My son is coming towards the end of primary school and I now have some close friends, I have made through the school. Many people never took me up on any of my offers (as I said this is fine). But of course I eventually stopped inviting everyone to everything. I know me and my friends have been referred to as a clique and it makes me feel sad and actually a bit annoyed. Of course I eventually became better friends with the people who appeared to want to socialise and as I became busier with my child’s activities//working more hours etc I couldn’t put the effort in to organising days out or whatever, so just hangout/have drinks with those I am close to. But I feel like some people just want to be invited to things and not go or expect close friendship/friendship groups to emerge for them, while making zero effort. Friendships form in all walks of life and are not cliques. If you are not part of something and want to be, think about how much effort you yourself have put in. What kind of friend you are? Things have to work two ways. Also before people mention money, lots of the things I have invited people to were free park picnics etc

Good for you for inviting everyone to start off with.. I think you make some very valid points.

TheaBrandt1 · 04/08/2025 17:54

Usually friendship groups at school were started by a general class invite to the pub then only a few bothered actually going and the ones that did made connections and often became friends. Then others whined about being left out. Not sure what they wanted - gilt edged invitations?!

dynamiccactus · 04/08/2025 17:59

Not RTFT but I think you're right in a lot of cases OP.

Of course some mums just get on well and become close friends.

But in other cases it's definitely a clique that you either qualify to belong to or you don't.

I think it's much easier to find friends in other places - via hobbies and to some extent at work, although I know some MNer thinks colleagues can't be friends.

I was very much outside the school gate clique as I worked full time and I think it was better as I didn't get involved in all the politics.

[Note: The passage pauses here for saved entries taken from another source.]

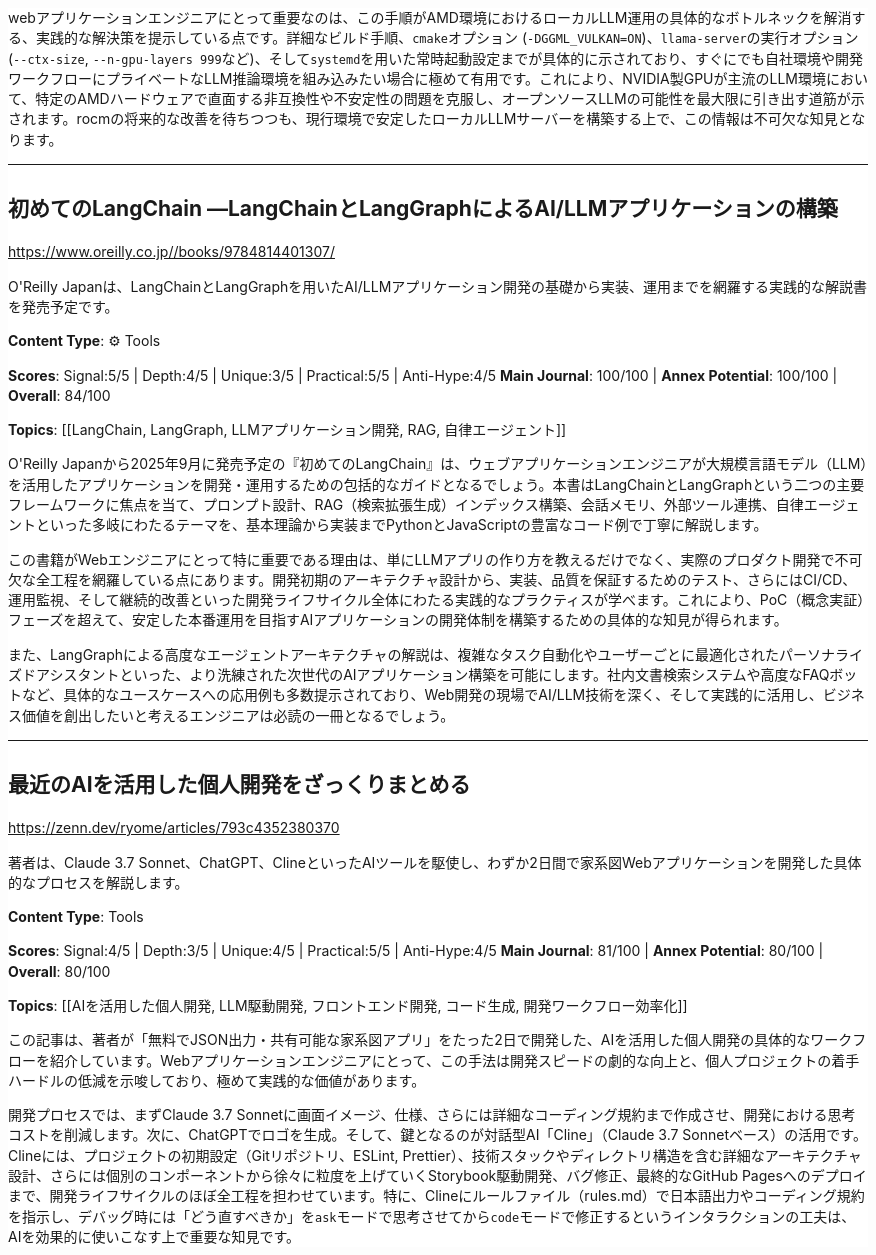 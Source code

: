 webアプリケーションエンジニアにとって重要なのは、この手順がAMD環境におけるローカルLLM運用の具体的なボトルネックを解消する、実践的な解決策を提示している点です。詳細なビルド手順、`cmake`オプション (`-DGGML_VULKAN=ON`)、`llama-server`の実行オプション (`--ctx-size`, `--n-gpu-layers 999`など)、そして`systemd`を用いた常時起動設定までが具体的に示されており、すぐにでも自社環境や開発ワークフローにプライベートなLLM推論環境を組み込みたい場合に極めて有用です。これにより、NVIDIA製GPUが主流のLLM環境において、特定のAMDハードウェアで直面する非互換性や不安定性の問題を克服し、オープンソースLLMの可能性を最大限に引き出す道筋が示されます。rocmの将来的な改善を待ちつつも、現行環境で安定したローカルLLMサーバーを構築する上で、この情報は不可欠な知見となります。

---

## 初めてのLangChain ―LangChainとLangGraphによるAI/LLMアプリケーションの構築

https://www.oreilly.co.jp//books/9784814401307/

O'Reilly Japanは、LangChainとLangGraphを用いたAI/LLMアプリケーション開発の基礎から実装、運用までを網羅する実践的な解説書を発売予定です。

**Content Type**: ⚙️ Tools

**Scores**: Signal:5/5 | Depth:4/5 | Unique:3/5 | Practical:5/5 | Anti-Hype:4/5
**Main Journal**: 100/100 | **Annex Potential**: 100/100 | **Overall**: 84/100

**Topics**: [[LangChain, LangGraph, LLMアプリケーション開発, RAG, 自律エージェント]]

O'Reilly Japanから2025年9月に発売予定の『初めてのLangChain』は、ウェブアプリケーションエンジニアが大規模言語モデル（LLM）を活用したアプリケーションを開発・運用するための包括的なガイドとなるでしょう。本書はLangChainとLangGraphという二つの主要フレームワークに焦点を当て、プロンプト設計、RAG（検索拡張生成）インデックス構築、会話メモリ、外部ツール連携、自律エージェントといった多岐にわたるテーマを、基本理論から実装までPythonとJavaScriptの豊富なコード例で丁寧に解説します。

この書籍がWebエンジニアにとって特に重要である理由は、単にLLMアプリの作り方を教えるだけでなく、実際のプロダクト開発で不可欠な全工程を網羅している点にあります。開発初期のアーキテクチャ設計から、実装、品質を保証するためのテスト、さらにはCI/CD、運用監視、そして継続的改善といった開発ライフサイクル全体にわたる実践的なプラクティスが学べます。これにより、PoC（概念実証）フェーズを超えて、安定した本番運用を目指すAIアプリケーションの開発体制を構築するための具体的な知見が得られます。

また、LangGraphによる高度なエージェントアーキテクチャの解説は、複雑なタスク自動化やユーザーごとに最適化されたパーソナライズドアシスタントといった、より洗練された次世代のAIアプリケーション構築を可能にします。社内文書検索システムや高度なFAQボットなど、具体的なユースケースへの応用例も多数提示されており、Web開発の現場でAI/LLM技術を深く、そして実践的に活用し、ビジネス価値を創出したいと考えるエンジニアは必読の一冊となるでしょう。

---

## 最近のAIを活用した個人開発をざっくりまとめる

https://zenn.dev/ryome/articles/793c4352380370

著者は、Claude 3.7 Sonnet、ChatGPT、ClineといったAIツールを駆使し、わずか2日間で家系図Webアプリケーションを開発した具体的なプロセスを解説します。

**Content Type**: Tools

**Scores**: Signal:4/5 | Depth:3/5 | Unique:4/5 | Practical:5/5 | Anti-Hype:4/5
**Main Journal**: 81/100 | **Annex Potential**: 80/100 | **Overall**: 80/100

**Topics**: [[AIを活用した個人開発, LLM駆動開発, フロントエンド開発, コード生成, 開発ワークフロー効率化]]

この記事は、著者が「無料でJSON出力・共有可能な家系図アプリ」をたった2日で開発した、AIを活用した個人開発の具体的なワークフローを紹介しています。Webアプリケーションエンジニアにとって、この手法は開発スピードの劇的な向上と、個人プロジェクトの着手ハードルの低減を示唆しており、極めて実践的な価値があります。

開発プロセスでは、まずClaude 3.7 Sonnetに画面イメージ、仕様、さらには詳細なコーディング規約まで作成させ、開発における思考コストを削減します。次に、ChatGPTでロゴを生成。そして、鍵となるのが対話型AI「Cline」（Claude 3.7 Sonnetベース）の活用です。Clineには、プロジェクトの初期設定（Gitリポジトリ、ESLint, Prettier）、技術スタックやディレクトリ構造を含む詳細なアーキテクチャ設計、さらには個別のコンポーネントから徐々に粒度を上げていくStorybook駆動開発、バグ修正、最終的なGitHub Pagesへのデプロイまで、開発ライフサイクルのほぼ全工程を担わせています。特に、Clineにルールファイル（rules.md）で日本語出力やコーディング規約を指示し、デバッグ時には「どう直すべきか」を`ask`モードで思考させてから`code`モードで修正するというインタラクションの工夫は、AIを効果的に使いこなす上で重要な知見です。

cadburyegg · 04/08/2025 18:44

KassandraOfSparta · 04/08/2025 16:45

But I feel like some people just want to be invited to things and not go or expect close friendship/friendship groups to emerge for them, while making zero effort.

Amen.

Friends don't drop in your lap. We moved here from the other end of the coutnry and I knew not a soul. Damn right I went to the first playgroup bingo night even though I didn't really want to.

I agree with this too.

I moved in to where I still live now not long before my ds2 was born. I didn’t know anyone so I made the effort to go to playgroups and baby groups. When I went back to work I even changed my working days around them. I met a real mix of people - some people didn’t want to form friendships but others did. When my ds1 started school, I already knew a few mums from these groups. I made the effort to chat to everyone and make small talk. Again, some people responded in kind and others weren’t fussed. Fair enough. But one woman who I made conversation with on the way home from school is still a good friend of mine. Yes we have a small WhatsApp group and arrange things. We always include others. When my ds2 started school I made the same efforts with people. We often tried to organise meet ups in the pub etc but often people aren’t interested. One woman whose dc1 had just started school and never gave me the time of day said that our group of friends was a bit “cliquey”. It made me laugh!! By this time we had known each other and done the school run for years. She has made her own friends now and I don’t expect her to invite me to her get togethers 🤨

Isittimeformynapyet · 04/08/2025 23:24

Chompingatthebeat · 04/08/2025 13:28

Aibu to think threads about school gate cliques, are just thinly veiled misogyny

Reading the OP's posts and those of her supporters' has really reminded me of the Incels' mindset.